=== Begin Enclosure ===

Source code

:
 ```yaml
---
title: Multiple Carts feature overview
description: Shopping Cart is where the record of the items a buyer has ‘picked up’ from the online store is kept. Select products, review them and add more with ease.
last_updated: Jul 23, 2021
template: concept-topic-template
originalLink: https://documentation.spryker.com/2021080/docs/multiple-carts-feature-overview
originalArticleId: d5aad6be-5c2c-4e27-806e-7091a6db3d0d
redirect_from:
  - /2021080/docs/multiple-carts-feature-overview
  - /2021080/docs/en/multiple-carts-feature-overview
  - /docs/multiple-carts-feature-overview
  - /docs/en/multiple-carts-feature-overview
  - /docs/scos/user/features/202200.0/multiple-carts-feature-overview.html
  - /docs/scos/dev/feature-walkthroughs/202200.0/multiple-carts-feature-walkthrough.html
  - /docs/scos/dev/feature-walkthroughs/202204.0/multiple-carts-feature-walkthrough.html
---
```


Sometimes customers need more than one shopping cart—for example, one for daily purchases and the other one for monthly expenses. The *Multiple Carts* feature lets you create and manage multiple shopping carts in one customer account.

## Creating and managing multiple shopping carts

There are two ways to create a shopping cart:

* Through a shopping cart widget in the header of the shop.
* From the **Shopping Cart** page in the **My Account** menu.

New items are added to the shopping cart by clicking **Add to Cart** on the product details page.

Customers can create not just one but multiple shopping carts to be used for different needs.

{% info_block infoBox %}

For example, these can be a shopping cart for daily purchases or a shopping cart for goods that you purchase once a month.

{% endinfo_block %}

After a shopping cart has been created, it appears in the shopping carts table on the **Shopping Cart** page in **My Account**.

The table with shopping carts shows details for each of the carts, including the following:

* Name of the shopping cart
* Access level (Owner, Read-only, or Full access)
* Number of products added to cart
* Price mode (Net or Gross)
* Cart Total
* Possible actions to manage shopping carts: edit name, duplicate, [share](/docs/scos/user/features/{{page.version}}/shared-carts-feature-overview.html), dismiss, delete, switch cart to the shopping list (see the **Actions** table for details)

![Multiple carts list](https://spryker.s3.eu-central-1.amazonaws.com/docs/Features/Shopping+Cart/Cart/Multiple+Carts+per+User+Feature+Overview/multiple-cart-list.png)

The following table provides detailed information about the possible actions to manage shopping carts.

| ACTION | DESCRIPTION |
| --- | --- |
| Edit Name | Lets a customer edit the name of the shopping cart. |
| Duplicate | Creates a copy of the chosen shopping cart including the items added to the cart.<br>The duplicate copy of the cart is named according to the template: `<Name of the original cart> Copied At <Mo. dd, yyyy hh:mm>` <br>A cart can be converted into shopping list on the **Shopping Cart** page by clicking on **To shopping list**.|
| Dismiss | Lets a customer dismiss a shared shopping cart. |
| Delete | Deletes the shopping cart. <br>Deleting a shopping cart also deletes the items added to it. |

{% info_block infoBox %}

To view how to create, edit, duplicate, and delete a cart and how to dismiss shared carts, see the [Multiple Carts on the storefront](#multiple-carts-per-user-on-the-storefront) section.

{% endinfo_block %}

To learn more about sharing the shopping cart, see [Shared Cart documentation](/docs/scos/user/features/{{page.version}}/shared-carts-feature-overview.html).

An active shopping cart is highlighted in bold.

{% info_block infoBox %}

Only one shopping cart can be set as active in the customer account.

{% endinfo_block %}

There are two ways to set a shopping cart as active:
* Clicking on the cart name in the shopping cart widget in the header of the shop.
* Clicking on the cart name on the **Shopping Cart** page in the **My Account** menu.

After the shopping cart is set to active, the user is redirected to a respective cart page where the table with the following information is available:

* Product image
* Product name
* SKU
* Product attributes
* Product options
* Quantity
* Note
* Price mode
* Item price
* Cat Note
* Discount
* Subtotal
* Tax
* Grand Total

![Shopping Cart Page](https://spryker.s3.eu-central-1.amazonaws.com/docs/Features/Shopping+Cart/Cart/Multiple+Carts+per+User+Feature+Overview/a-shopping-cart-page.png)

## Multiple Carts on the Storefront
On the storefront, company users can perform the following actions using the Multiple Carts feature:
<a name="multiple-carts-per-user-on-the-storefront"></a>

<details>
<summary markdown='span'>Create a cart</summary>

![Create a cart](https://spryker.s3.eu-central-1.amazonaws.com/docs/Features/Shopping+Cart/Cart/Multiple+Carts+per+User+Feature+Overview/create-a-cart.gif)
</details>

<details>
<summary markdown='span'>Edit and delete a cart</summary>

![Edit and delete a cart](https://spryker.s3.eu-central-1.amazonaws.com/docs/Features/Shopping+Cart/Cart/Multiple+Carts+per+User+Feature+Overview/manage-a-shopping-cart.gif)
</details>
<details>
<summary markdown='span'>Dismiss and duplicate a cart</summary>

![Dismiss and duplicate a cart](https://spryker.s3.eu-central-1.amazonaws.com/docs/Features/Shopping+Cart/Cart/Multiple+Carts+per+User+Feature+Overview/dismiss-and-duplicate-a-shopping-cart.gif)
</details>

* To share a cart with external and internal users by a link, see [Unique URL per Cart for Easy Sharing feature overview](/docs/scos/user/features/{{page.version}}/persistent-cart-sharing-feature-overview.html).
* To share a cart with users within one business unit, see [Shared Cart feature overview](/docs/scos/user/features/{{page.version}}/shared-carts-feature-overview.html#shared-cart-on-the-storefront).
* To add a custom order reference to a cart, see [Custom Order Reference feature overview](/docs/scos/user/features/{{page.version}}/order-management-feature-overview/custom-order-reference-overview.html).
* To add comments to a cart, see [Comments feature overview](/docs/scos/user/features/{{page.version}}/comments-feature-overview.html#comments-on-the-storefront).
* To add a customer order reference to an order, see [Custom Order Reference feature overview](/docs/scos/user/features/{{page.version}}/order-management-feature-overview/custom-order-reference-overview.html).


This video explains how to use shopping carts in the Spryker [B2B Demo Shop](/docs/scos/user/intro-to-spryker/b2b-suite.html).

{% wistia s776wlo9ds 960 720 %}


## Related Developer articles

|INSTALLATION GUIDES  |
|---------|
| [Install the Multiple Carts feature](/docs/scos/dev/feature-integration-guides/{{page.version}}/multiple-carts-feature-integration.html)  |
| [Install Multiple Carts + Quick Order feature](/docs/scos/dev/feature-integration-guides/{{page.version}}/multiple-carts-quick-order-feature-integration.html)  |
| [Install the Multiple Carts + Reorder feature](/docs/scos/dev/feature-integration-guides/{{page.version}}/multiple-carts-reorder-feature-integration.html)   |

=== End Enclosure ===

### [Task instructions]
Show all of the lines above in which "daily" is present.

### [Solution below]
Sometimes customers need more than one shopping cart—for example, one for daily purchases and the other one for monthly expenses. The *Multiple Carts* feature lets you create and manage multiple shopping carts in one customer account.
For example, these can be a shopping cart for daily purchases or a shopping cart for goods that you purchase once a month.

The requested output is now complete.